PROMPT =>
Every line below that has "Interface" in it should be copied.

Stored data entries =>
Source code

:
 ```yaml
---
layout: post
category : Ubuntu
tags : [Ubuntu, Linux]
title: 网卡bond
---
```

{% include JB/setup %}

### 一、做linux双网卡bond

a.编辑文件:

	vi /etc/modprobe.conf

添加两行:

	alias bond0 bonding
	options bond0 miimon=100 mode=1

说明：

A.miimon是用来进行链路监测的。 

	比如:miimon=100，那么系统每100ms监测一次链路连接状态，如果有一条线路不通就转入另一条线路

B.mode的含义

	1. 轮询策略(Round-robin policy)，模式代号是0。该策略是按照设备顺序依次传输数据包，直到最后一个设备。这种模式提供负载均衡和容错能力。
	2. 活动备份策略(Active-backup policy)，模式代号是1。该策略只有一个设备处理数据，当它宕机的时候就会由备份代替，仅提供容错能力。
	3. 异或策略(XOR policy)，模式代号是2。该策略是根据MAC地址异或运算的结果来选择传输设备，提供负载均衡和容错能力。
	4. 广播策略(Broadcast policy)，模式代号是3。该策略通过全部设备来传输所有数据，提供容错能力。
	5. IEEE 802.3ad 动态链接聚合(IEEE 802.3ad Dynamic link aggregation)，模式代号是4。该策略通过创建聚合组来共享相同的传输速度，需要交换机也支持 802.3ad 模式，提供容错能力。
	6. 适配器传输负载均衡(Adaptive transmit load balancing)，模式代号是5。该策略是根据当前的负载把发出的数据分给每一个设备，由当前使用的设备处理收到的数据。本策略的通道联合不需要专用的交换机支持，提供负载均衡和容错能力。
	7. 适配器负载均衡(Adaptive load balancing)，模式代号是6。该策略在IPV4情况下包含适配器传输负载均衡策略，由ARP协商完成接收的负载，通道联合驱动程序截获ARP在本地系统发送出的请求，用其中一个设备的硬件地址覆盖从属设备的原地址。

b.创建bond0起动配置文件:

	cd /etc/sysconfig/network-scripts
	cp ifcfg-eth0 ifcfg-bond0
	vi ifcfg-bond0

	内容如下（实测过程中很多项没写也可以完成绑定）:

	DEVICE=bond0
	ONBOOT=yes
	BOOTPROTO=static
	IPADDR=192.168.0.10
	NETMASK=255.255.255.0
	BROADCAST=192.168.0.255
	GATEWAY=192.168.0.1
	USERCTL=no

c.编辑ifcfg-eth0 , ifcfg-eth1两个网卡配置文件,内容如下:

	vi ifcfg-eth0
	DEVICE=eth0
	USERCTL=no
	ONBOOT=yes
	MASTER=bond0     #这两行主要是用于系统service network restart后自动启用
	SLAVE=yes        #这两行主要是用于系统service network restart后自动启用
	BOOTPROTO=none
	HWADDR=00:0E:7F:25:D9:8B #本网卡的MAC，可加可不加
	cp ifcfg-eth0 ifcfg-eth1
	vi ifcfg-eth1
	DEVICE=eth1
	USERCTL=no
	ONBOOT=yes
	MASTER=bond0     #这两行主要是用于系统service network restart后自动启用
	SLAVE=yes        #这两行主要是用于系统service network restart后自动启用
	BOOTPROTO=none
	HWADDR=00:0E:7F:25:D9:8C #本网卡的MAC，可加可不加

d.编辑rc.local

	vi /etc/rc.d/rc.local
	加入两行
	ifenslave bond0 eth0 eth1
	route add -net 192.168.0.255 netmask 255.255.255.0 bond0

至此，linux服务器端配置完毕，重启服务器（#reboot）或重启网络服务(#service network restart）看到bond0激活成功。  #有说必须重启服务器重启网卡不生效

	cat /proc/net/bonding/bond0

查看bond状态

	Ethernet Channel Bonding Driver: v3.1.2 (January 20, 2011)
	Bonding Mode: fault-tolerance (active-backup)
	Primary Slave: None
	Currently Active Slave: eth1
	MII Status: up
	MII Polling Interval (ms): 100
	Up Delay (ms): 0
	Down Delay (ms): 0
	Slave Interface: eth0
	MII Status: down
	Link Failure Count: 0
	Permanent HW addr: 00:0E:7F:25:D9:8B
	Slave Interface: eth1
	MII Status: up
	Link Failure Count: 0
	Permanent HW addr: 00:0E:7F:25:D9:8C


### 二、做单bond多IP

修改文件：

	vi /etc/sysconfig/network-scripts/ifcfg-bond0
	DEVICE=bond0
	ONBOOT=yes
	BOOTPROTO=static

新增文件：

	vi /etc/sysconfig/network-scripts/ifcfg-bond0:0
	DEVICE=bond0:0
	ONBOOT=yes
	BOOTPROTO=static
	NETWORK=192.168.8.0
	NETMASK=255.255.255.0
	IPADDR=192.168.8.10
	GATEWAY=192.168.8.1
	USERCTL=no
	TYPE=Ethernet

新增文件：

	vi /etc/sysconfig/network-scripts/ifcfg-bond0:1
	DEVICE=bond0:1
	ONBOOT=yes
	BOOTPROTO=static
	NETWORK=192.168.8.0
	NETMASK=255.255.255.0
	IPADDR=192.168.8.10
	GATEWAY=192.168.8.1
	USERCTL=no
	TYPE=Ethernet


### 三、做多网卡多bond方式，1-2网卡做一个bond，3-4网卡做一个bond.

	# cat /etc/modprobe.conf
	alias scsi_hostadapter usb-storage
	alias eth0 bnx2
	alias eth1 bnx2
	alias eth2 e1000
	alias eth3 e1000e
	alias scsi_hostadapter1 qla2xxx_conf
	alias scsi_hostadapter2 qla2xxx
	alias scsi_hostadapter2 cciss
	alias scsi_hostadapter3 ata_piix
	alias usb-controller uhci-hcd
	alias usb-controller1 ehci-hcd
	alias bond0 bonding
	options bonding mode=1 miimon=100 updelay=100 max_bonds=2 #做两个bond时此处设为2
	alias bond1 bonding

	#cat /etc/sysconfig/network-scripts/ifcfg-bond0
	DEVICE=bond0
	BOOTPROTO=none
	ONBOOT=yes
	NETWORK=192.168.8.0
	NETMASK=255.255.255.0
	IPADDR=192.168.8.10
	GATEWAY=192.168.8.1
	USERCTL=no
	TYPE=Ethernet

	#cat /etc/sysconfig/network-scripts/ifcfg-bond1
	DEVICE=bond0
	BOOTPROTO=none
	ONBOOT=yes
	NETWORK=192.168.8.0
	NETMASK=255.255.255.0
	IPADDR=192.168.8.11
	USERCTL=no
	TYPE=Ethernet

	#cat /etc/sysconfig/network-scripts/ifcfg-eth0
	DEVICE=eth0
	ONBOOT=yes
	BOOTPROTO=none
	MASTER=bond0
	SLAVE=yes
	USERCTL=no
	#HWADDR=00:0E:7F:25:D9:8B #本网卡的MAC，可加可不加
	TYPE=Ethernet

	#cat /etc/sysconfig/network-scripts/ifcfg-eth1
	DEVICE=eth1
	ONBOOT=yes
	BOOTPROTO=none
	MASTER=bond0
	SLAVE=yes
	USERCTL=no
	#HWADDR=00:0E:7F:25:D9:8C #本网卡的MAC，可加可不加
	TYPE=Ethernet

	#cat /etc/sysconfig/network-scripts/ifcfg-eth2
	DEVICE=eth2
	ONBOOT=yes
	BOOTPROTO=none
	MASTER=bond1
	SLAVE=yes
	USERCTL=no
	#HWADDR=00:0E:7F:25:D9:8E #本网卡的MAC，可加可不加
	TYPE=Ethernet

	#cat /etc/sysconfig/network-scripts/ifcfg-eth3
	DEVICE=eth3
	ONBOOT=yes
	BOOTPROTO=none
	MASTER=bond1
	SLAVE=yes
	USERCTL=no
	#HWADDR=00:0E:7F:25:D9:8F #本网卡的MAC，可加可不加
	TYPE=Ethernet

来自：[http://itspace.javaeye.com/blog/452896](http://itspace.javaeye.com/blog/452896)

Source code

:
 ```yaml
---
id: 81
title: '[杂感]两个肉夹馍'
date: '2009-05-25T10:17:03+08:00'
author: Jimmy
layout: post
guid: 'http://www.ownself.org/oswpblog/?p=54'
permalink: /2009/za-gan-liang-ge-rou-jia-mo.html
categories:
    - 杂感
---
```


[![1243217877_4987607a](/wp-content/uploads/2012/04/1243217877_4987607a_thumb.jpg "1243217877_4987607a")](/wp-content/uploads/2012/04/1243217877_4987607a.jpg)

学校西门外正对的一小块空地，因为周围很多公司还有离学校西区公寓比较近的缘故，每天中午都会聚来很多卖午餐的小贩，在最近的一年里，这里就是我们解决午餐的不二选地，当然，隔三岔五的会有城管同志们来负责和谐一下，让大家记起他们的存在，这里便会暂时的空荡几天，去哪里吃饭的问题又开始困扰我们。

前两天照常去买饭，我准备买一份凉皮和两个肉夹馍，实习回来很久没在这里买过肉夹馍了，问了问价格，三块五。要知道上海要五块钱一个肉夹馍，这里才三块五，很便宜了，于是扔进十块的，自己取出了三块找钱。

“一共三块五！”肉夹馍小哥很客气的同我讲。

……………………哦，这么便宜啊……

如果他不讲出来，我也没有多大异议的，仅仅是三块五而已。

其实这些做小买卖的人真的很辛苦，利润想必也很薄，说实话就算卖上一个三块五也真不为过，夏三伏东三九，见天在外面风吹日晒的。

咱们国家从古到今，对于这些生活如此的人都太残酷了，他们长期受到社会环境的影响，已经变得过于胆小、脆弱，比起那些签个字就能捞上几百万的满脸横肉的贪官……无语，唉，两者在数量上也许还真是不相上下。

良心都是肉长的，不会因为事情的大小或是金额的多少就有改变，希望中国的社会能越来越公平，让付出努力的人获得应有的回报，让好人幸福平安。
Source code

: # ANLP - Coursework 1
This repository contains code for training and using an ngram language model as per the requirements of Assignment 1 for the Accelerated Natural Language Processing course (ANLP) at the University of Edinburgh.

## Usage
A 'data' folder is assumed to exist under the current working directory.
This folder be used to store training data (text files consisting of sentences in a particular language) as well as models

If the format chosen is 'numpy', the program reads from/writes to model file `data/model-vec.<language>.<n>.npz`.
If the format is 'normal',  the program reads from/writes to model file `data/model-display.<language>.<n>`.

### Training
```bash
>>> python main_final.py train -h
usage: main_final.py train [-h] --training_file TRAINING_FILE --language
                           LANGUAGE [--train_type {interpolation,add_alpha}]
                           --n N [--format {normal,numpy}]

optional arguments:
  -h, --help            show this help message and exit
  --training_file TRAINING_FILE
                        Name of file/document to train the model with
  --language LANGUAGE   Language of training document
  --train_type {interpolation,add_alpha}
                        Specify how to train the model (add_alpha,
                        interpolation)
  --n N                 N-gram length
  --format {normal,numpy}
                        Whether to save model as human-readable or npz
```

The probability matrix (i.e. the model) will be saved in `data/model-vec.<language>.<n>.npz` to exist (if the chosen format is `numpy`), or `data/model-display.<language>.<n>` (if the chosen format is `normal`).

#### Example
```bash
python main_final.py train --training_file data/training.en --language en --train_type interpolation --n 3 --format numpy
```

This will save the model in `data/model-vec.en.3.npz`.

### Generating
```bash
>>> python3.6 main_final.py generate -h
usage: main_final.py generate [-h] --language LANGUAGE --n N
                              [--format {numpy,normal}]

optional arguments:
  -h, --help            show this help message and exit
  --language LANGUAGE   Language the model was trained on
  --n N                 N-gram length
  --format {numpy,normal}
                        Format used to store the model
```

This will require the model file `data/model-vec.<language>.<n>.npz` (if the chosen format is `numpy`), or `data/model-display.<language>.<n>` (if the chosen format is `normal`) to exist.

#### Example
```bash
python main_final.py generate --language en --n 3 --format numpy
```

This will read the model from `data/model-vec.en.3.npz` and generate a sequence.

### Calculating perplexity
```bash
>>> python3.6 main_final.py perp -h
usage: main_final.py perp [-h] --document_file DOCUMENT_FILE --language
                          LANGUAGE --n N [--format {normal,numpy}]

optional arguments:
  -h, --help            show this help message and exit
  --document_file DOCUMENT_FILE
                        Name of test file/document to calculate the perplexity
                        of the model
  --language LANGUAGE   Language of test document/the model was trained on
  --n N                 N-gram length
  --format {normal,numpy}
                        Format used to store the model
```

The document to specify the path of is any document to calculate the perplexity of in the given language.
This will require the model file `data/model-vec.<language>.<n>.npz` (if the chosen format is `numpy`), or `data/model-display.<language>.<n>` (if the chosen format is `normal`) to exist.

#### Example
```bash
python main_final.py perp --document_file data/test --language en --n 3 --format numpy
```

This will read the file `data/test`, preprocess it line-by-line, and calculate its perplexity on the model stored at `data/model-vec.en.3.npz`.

WRITTEN ANSWER =>
	Slave Interface: eth0
	Slave Interface: eth1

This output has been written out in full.